Task details:
Going through the data below, please show each line containing the string "that".

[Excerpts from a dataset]

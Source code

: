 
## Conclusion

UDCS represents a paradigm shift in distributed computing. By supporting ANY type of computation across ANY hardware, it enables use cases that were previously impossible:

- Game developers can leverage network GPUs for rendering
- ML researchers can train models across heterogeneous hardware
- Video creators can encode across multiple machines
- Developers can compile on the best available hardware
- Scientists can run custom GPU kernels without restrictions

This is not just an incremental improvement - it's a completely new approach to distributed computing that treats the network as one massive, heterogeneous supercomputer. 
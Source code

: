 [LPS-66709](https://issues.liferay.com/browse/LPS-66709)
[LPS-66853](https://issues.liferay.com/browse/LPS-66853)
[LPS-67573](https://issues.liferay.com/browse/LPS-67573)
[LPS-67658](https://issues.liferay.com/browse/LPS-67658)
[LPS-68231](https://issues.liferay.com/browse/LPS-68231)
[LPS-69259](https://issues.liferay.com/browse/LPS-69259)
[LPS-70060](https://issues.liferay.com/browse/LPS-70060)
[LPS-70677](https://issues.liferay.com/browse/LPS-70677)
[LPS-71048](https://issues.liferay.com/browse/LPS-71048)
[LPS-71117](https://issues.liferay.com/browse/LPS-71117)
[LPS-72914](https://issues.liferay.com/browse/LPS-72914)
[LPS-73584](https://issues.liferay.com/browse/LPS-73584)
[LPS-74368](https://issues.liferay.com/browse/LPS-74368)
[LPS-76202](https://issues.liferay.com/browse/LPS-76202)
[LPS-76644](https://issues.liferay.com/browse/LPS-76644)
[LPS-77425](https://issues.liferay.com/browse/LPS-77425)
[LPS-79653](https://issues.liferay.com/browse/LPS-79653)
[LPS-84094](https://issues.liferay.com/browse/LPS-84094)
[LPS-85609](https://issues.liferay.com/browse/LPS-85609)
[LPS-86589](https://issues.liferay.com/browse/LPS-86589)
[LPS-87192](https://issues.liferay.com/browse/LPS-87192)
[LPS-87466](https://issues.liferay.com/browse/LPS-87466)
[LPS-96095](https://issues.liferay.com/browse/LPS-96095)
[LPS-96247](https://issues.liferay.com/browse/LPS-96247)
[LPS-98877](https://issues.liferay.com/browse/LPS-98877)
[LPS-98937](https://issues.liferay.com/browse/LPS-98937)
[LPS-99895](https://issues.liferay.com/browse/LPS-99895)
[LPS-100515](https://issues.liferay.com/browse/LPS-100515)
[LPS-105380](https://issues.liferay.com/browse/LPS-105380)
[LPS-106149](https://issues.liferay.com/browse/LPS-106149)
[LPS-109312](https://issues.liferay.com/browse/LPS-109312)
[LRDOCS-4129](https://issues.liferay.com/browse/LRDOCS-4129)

Written reply:
UDCS represents a paradigm shift in distributed computing. By supporting ANY type of computation across ANY hardware, it enables use cases that were previously impossible:
This is not just an incremental improvement - it's a completely new approach to distributed computing that treats the network as one massive, heterogeneous supercomputer. 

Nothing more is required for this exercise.